ASSIGNMENT:
Copy out each line of the material in which the word "closed" can be found.

------------------------------------

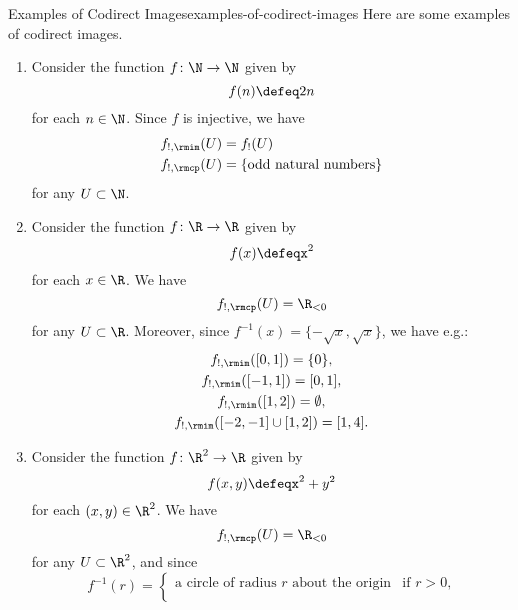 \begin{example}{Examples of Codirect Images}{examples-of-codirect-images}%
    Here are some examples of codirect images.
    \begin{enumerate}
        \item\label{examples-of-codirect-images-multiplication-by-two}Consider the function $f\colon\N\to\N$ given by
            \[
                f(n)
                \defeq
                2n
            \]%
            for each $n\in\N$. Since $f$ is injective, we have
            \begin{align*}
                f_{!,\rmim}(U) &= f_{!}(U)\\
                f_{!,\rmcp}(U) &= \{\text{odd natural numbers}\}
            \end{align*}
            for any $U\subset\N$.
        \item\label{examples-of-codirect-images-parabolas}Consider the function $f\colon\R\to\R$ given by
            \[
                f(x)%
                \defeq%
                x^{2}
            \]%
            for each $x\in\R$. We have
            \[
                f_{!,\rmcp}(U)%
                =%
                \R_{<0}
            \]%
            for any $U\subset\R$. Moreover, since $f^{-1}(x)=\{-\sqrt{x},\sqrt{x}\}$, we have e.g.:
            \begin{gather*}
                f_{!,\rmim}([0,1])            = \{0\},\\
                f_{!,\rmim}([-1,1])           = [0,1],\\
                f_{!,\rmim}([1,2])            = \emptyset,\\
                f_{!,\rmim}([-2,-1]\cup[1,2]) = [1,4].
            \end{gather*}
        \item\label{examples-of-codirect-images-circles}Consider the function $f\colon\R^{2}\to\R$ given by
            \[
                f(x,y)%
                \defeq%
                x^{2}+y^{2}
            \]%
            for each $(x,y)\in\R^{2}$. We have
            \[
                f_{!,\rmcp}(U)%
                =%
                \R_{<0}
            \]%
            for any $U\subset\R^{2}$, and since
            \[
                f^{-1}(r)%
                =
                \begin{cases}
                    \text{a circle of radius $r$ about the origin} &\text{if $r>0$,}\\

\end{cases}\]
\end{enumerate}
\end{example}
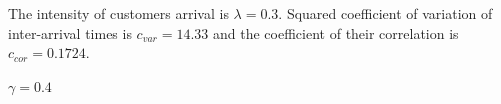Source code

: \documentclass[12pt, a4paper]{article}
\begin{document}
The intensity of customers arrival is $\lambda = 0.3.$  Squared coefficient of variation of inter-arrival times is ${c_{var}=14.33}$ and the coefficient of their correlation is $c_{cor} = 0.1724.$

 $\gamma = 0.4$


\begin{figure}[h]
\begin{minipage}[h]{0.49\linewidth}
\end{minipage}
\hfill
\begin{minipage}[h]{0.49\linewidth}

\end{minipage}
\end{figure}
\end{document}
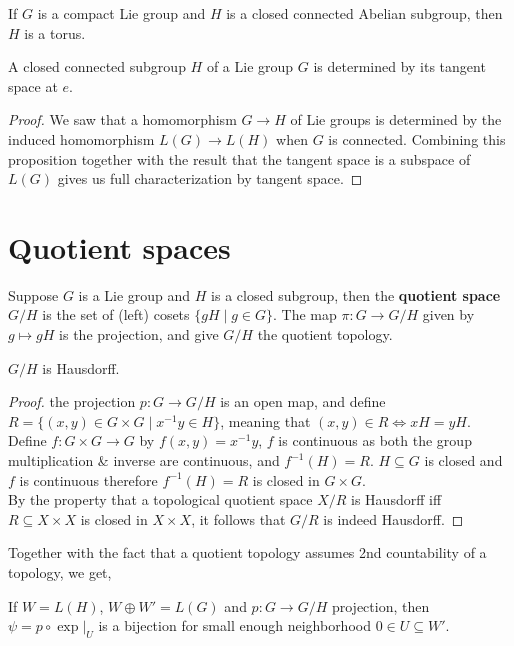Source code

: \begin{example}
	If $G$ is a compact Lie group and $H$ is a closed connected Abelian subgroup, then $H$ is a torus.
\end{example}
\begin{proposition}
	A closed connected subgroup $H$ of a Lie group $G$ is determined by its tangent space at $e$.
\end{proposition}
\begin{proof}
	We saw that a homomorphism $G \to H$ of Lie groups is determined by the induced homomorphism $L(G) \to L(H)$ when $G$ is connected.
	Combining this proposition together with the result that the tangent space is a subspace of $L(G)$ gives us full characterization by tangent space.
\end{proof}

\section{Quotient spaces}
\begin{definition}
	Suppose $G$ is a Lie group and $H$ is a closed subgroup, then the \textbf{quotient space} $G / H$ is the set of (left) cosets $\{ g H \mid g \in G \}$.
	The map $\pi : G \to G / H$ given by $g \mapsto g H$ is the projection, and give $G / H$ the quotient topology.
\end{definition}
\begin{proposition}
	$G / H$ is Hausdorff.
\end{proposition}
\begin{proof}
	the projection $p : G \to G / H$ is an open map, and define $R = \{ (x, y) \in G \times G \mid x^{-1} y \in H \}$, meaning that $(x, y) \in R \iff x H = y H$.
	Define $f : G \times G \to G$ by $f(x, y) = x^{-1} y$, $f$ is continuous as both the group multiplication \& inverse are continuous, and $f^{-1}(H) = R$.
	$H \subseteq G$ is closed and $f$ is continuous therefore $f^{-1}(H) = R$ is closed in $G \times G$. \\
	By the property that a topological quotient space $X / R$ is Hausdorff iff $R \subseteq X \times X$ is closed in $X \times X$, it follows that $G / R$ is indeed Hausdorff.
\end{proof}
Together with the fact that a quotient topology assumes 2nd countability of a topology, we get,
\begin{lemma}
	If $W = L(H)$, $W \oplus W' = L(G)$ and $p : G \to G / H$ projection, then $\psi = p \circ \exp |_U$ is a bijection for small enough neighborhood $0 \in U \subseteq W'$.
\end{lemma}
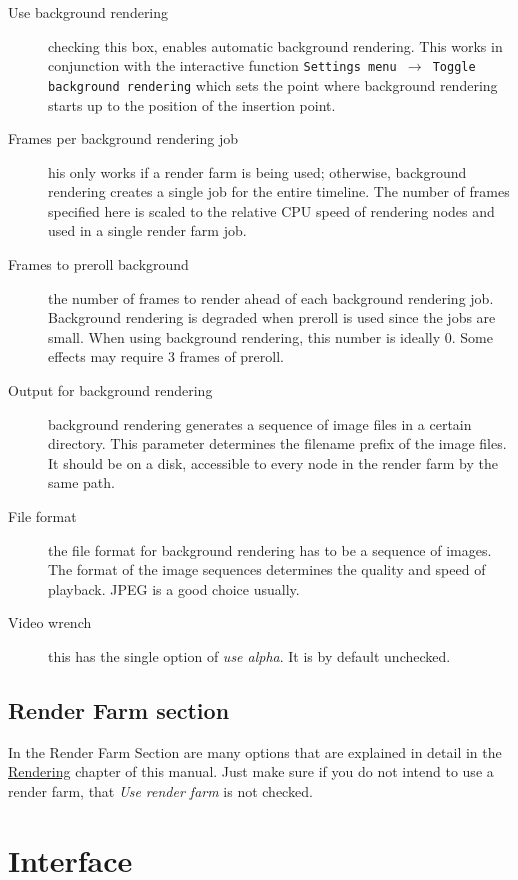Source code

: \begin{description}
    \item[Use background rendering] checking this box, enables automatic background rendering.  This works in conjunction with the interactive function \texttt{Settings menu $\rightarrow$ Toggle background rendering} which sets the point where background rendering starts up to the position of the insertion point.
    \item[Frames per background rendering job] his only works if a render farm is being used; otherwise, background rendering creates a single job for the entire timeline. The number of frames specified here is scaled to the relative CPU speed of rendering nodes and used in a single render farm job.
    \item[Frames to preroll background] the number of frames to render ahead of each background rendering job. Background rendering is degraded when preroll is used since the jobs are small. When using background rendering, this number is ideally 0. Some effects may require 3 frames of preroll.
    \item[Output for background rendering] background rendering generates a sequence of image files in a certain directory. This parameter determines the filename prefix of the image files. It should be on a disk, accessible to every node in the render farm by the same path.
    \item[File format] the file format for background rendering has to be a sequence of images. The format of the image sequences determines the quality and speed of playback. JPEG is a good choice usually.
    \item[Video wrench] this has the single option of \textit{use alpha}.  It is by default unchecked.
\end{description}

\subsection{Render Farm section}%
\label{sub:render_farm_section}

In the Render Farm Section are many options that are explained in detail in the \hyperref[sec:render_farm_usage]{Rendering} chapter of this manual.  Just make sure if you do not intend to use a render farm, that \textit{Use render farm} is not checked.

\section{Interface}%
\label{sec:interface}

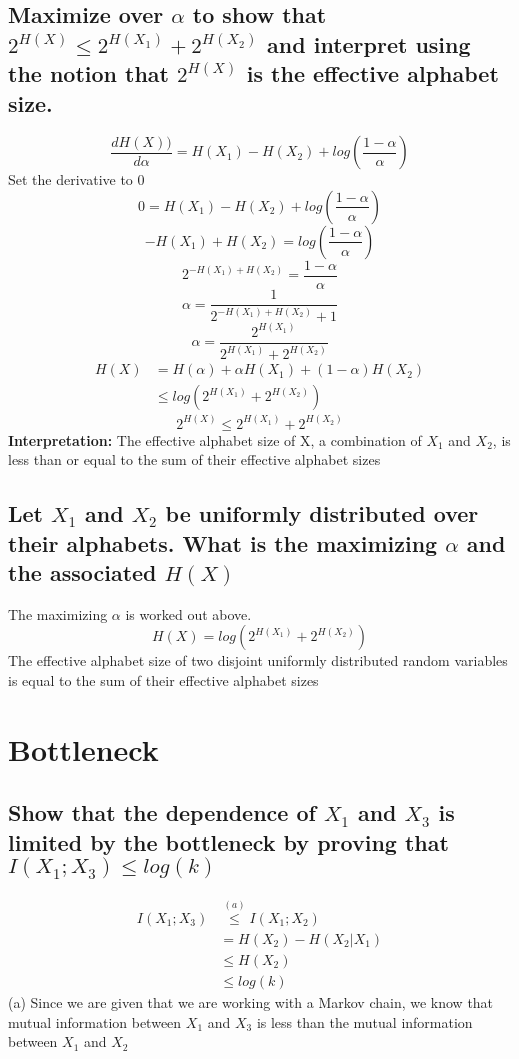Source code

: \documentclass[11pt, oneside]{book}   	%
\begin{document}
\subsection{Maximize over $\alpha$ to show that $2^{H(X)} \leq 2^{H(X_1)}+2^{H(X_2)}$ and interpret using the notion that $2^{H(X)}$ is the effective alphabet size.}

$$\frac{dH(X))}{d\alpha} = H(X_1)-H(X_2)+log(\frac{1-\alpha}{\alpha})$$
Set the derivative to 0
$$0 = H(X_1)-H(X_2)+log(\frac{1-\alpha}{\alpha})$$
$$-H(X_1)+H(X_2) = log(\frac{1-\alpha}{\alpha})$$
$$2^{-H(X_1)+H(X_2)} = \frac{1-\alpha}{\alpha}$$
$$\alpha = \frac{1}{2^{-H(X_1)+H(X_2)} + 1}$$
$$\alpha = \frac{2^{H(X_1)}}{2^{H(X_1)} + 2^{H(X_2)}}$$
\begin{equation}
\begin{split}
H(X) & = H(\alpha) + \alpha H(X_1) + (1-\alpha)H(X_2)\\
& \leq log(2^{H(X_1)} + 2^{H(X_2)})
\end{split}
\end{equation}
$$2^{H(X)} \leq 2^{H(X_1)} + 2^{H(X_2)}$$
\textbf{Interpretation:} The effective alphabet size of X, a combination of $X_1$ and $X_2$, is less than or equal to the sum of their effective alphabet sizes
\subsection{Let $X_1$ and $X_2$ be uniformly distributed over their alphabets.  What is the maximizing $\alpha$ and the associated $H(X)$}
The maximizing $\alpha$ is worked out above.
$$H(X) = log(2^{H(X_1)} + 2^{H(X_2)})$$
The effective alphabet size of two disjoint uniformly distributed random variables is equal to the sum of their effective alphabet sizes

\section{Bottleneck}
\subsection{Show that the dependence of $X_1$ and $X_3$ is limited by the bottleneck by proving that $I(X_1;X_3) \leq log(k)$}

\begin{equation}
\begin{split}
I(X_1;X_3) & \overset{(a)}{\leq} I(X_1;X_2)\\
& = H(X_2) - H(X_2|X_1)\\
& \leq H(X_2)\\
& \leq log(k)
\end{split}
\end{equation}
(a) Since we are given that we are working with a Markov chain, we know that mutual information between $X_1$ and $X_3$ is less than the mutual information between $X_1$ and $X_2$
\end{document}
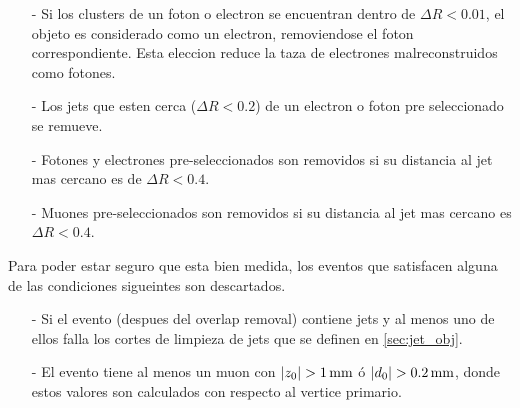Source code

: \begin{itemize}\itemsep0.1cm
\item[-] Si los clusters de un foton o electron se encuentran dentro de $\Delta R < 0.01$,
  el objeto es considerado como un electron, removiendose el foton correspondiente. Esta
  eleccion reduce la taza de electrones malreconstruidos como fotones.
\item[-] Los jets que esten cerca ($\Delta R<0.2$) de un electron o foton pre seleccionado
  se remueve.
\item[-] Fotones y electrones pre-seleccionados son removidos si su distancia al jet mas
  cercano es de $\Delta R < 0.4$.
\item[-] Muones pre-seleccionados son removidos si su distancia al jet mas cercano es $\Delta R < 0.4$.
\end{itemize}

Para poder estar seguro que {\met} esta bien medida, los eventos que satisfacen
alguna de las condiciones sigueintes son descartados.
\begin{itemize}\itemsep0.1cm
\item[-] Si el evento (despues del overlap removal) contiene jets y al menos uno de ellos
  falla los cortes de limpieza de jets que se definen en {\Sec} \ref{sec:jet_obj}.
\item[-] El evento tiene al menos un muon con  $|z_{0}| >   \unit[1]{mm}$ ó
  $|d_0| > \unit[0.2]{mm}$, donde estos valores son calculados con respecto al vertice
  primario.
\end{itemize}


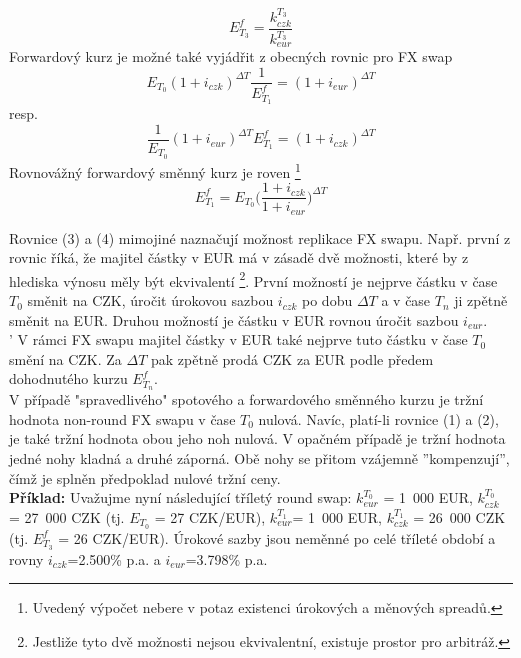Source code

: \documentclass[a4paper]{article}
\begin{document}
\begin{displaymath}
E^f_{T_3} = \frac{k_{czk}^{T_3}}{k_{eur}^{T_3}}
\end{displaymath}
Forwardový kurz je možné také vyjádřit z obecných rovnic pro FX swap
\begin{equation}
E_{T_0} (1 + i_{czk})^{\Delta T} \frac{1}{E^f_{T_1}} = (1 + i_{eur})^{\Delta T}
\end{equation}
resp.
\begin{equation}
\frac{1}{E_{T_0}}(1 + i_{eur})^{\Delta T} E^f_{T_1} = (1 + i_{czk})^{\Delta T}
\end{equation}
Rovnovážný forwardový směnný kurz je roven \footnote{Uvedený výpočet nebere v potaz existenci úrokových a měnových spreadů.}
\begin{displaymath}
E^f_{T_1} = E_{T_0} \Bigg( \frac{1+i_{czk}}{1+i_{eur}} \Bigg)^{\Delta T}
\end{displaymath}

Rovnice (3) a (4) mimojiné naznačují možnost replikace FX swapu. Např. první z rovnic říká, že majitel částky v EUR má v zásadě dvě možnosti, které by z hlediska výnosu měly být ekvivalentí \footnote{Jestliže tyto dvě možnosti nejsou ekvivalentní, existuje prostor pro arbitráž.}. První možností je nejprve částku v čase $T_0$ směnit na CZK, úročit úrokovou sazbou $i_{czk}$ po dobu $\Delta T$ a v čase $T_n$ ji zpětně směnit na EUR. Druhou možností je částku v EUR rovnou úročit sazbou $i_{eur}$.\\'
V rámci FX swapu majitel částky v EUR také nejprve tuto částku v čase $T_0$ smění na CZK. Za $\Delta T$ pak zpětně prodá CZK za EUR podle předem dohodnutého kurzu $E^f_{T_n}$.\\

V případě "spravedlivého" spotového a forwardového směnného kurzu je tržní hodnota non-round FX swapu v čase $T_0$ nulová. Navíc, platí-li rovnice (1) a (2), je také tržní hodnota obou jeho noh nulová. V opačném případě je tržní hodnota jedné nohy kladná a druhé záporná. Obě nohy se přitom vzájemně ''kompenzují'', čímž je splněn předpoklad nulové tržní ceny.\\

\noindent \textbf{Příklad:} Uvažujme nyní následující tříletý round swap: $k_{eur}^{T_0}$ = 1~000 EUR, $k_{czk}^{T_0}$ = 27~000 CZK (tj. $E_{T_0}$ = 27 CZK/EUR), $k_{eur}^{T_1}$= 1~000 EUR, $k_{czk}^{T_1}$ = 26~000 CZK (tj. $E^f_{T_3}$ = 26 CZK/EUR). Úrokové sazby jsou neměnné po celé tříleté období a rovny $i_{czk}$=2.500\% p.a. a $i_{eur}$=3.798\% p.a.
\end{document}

------------------------------------

RESULT:
	If $G$ is a compact Lie group and $H$ is a closed connected Abelian subgroup, then $H$ is a torus.
	A closed connected subgroup $H$ of a Lie group $G$ is determined by its tangent space at $e$.
	Suppose $G$ is a Lie group and $H$ is a closed subgroup, then the \textbf{quotient space} $G / H$ is the set of (left) cosets $\{ g H \mid g \in G \}$.
	$H \subseteq G$ is closed and $f$ is continuous therefore $f^{-1}(H) = R$ is closed in $G \times G$. \\
	By the property that a topological quotient space $X / R$ is Hausdorff iff $R \subseteq X \times X$ is closed in $X \times X$, it follows that $G / R$ is indeed Hausdorff.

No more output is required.